## Records drawn from a dataset:
------------------------------------------------
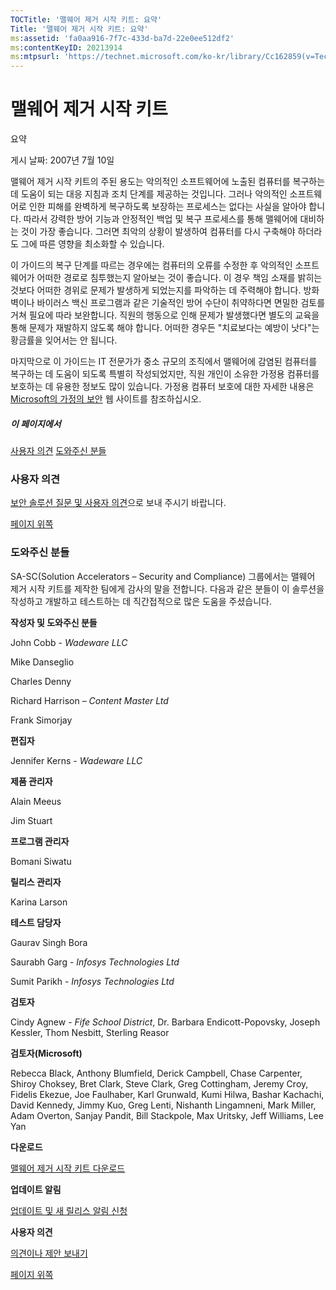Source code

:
 ```yaml
---
TOCTitle: '맬웨어 제거 시작 키트: 요약'
Title: '맬웨어 제거 시작 키트: 요약'
ms:assetid: 'fa0aa916-7f7c-433d-ba7d-22e0ee512df2'
ms:contentKeyID: 20213914
ms:mtpsurl: 'https://technet.microsoft.com/ko-kr/library/Cc162859(v=TechNet.10)'
---
```


맬웨어 제거 시작 키트
=====================

요약

게시 날짜: 2007년 7월 10일

맬웨어 제거 시작 키트의 주된 용도는 악의적인 소프트웨어에 노출된 컴퓨터를 복구하는 데 도움이 되는 대응 지침과 조치 단계를 제공하는 것입니다. 그러나 악의적인 소프트웨어로 인한 피해를 완벽하게 복구하도록 보장하는 프로세스는 없다는 사실을 알아야 합니다. 따라서 강력한 방어 기능과 안정적인 백업 및 복구 프로세스를 통해 맬웨어에 대비하는 것이 가장 좋습니다. 그러면 최악의 상황이 발생하여 컴퓨터를 다시 구축해야 하더라도 그에 따른 영향을 최소화할 수 있습니다.

이 가이드의 복구 단계를 따르는 경우에는 컴퓨터의 오류를 수정한 후 악의적인 소프트웨어가 어떠한 경로로 침투했는지 알아보는 것이 좋습니다. 이 경우 책임 소재를 밝히는 것보다 어떠한 경위로 문제가 발생하게 되었는지를 파악하는 데 주력해야 합니다. 방화벽이나 바이러스 백신 프로그램과 같은 기술적인 방어 수단이 취약하다면 면밀한 검토를 거쳐 필요에 따라 보완합니다. 직원의 행동으로 인해 문제가 발생했다면 별도의 교육을 통해 문제가 재발하지 않도록 해야 합니다. 어떠한 경우든 "치료보다는 예방이 낫다"는 황금률을 잊어서는 안 됩니다.

마지막으로 이 가이드는 IT 전문가가 중소 규모의 조직에서 맬웨어에 감염된 컴퓨터를 복구하는 데 도움이 되도록 특별히 작성되었지만, 직원 개인이 소유한 가정용 컴퓨터를 보호하는 데 유용한 정보도 많이 있습니다. 가정용 컴퓨터 보호에 대한 자세한 내용은 [Microsoft의 가정의 보안](http://go.microsoft.com/fwlink/?linkid=42641) 웹 사이트를 참조하십시오.

##### 이 페이지에서

[](#ecae)[사용자 의견](#ecae)
[](#ebae)[도와주신 분들](#ebae)

### 사용자 의견

[보안 솔루션 질문 및 사용자 의견](mailto:secwish@microsoft.com?subject=malware%20removal%20starter%20kit)으로 보내 주시기 바랍니다.

[](#mainsection)[페이지 위쪽](#mainsection)

### 도와주신 분들

SA-SC(Solution Accelerators – Security and Compliance) 그룹에서는 맬웨어 제거 시작 키트를 제작한 팀에게 감사의 말을 전합니다. 다음과 같은 분들이 이 솔루션을 작성하고 개발하고 테스트하는 데 직간접적으로 많은 도움을 주셨습니다.

**작성자 및 도와주신 분들**

John Cobb - *Wadeware LLC*

Mike Danseglio

Charles Denny

Richard Harrison – *Content Master Ltd*

Frank Simorjay

**편집자**

Jennifer Kerns - *Wadeware LLC*

**제품 관리자**

Alain Meeus

Jim Stuart

**프로그램 관리자**

Bomani Siwatu

**릴리스 관리자**

Karina Larson

**테스트 담당자**

Gaurav Singh Bora

Saurabh Garg - *Infosys Technologies Ltd*

Sumit Parikh - *Infosys Technologies Ltd*

**검토자**

Cindy Agnew - *Fife School District*, Dr. Barbara Endicott-Popovsky, Joseph Kessler, Thom Nesbitt, Sterling Reasor

**검토자(Microsoft)**

Rebecca Black, Anthony Blumfield, Derick Campbell, Chase Carpenter, Shiroy Choksey, Bret Clark, Steve Clark, Greg Cottingham, Jeremy Croy, Fidelis Ekezue, Joe Faulhaber, Karl Grunwald, Kumi Hilwa, Bashar Kachachi, David Kennedy, Jimmy Kuo, Greg Lenti, Nishanth Lingamneni, Mark Miller, Adam Overton, Sanjay Pandit, Bill Stackpole, Max Uritsky, Jeff Williams, Lee Yan

**다운로드**

[맬웨어 제거 시작 키트 다운로드](http://go.microsoft.com/fwlink/?linkid=93108)

**업데이트 알림**

[업데이트 및 새 릴리스 알림 신청](http://go.microsoft.com/fwlink/?linkid=54982)

**사용자 의견**

[의견이나 제안 보내기](https://technet.microsoft.com/ko-kr/mailto:secwish?subject=malware%20removal%20starter%20kit)

[](#mainsection)[페이지 위쪽](#mainsection)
------------------------------------------------
## TASK:
Repeat, exactly and in full, all records above, but include no pictures.

## SOLUTION FOR THIS EXERCISE:
Source code

:
 ```yaml
---
TOCTitle: '맬웨어 제거 시작 키트: 요약'
Title: '맬웨어 제거 시작 키트: 요약'
ms:assetid: 'fa0aa916-7f7c-433d-ba7d-22e0ee512df2'
ms:contentKeyID: 20213914
ms:mtpsurl: 'https://technet.microsoft.com/ko-kr/library/Cc162859(v=TechNet.10)'
---
```


맬웨어 제거 시작 키트
=====================

요약

게시 날짜: 2007년 7월 10일

맬웨어 제거 시작 키트의 주된 용도는 악의적인 소프트웨어에 노출된 컴퓨터를 복구하는 데 도움이 되는 대응 지침과 조치 단계를 제공하는 것입니다. 그러나 악의적인 소프트웨어로 인한 피해를 완벽하게 복구하도록 보장하는 프로세스는 없다는 사실을 알아야 합니다. 따라서 강력한 방어 기능과 안정적인 백업 및 복구 프로세스를 통해 맬웨어에 대비하는 것이 가장 좋습니다. 그러면 최악의 상황이 발생하여 컴퓨터를 다시 구축해야 하더라도 그에 따른 영향을 최소화할 수 있습니다.

이 가이드의 복구 단계를 따르는 경우에는 컴퓨터의 오류를 수정한 후 악의적인 소프트웨어가 어떠한 경로로 침투했는지 알아보는 것이 좋습니다. 이 경우 책임 소재를 밝히는 것보다 어떠한 경위로 문제가 발생하게 되었는지를 파악하는 데 주력해야 합니다. 방화벽이나 바이러스 백신 프로그램과 같은 기술적인 방어 수단이 취약하다면 면밀한 검토를 거쳐 필요에 따라 보완합니다. 직원의 행동으로 인해 문제가 발생했다면 별도의 교육을 통해 문제가 재발하지 않도록 해야 합니다. 어떠한 경우든 "치료보다는 예방이 낫다"는 황금률을 잊어서는 안 됩니다.

마지막으로 이 가이드는 IT 전문가가 중소 규모의 조직에서 맬웨어에 감염된 컴퓨터를 복구하는 데 도움이 되도록 특별히 작성되었지만, 직원 개인이 소유한 가정용 컴퓨터를 보호하는 데 유용한 정보도 많이 있습니다. 가정용 컴퓨터 보호에 대한 자세한 내용은 [Microsoft의 가정의 보안](http://go.microsoft.com/fwlink/?linkid=42641) 웹 사이트를 참조하십시오.

##### 이 페이지에서

[](#ecae)[사용자 의견](#ecae)
[](#ebae)[도와주신 분들](#ebae)

### 사용자 의견

[보안 솔루션 질문 및 사용자 의견](mailto:secwish@microsoft.com?subject=malware%20removal%20starter%20kit)으로 보내 주시기 바랍니다.

[](#mainsection)[페이지 위쪽](#mainsection)

### 도와주신 분들

SA-SC(Solution Accelerators – Security and Compliance) 그룹에서는 맬웨어 제거 시작 키트를 제작한 팀에게 감사의 말을 전합니다. 다음과 같은 분들이 이 솔루션을 작성하고 개발하고 테스트하는 데 직간접적으로 많은 도움을 주셨습니다.

**작성자 및 도와주신 분들**

John Cobb - *Wadeware LLC*

Mike Danseglio

Charles Denny

Richard Harrison – *Content Master Ltd*

Frank Simorjay

**편집자**

Jennifer Kerns - *Wadeware LLC*

**제품 관리자**

Alain Meeus

Jim Stuart

**프로그램 관리자**

Bomani Siwatu

**릴리스 관리자**

Karina Larson

**테스트 담당자**

Gaurav Singh Bora

Saurabh Garg - *Infosys Technologies Ltd*

Sumit Parikh - *Infosys Technologies Ltd*

**검토자**

Cindy Agnew - *Fife School District*, Dr. Barbara Endicott-Popovsky, Joseph Kessler, Thom Nesbitt, Sterling Reasor

**검토자(Microsoft)**

Rebecca Black, Anthony Blumfield, Derick Campbell, Chase Carpenter, Shiroy Choksey, Bret Clark, Steve Clark, Greg Cottingham, Jeremy Croy, Fidelis Ekezue, Joe Faulhaber, Karl Grunwald, Kumi Hilwa, Bashar Kachachi, David Kennedy, Jimmy Kuo, Greg Lenti, Nishanth Lingamneni, Mark Miller, Adam Overton, Sanjay Pandit, Bill Stackpole, Max Uritsky, Jeff Williams, Lee Yan

**다운로드**

[맬웨어 제거 시작 키트 다운로드](http://go.microsoft.com/fwlink/?linkid=93108)

**업데이트 알림**

[업데이트 및 새 릴리스 알림 신청](http://go.microsoft.com/fwlink/?linkid=54982)

**사용자 의견**

[의견이나 제안 보내기](https://technet.microsoft.com/ko-kr/mailto:secwish?subject=malware%20removal%20starter%20kit)

[](#mainsection)[페이지 위쪽](#mainsection)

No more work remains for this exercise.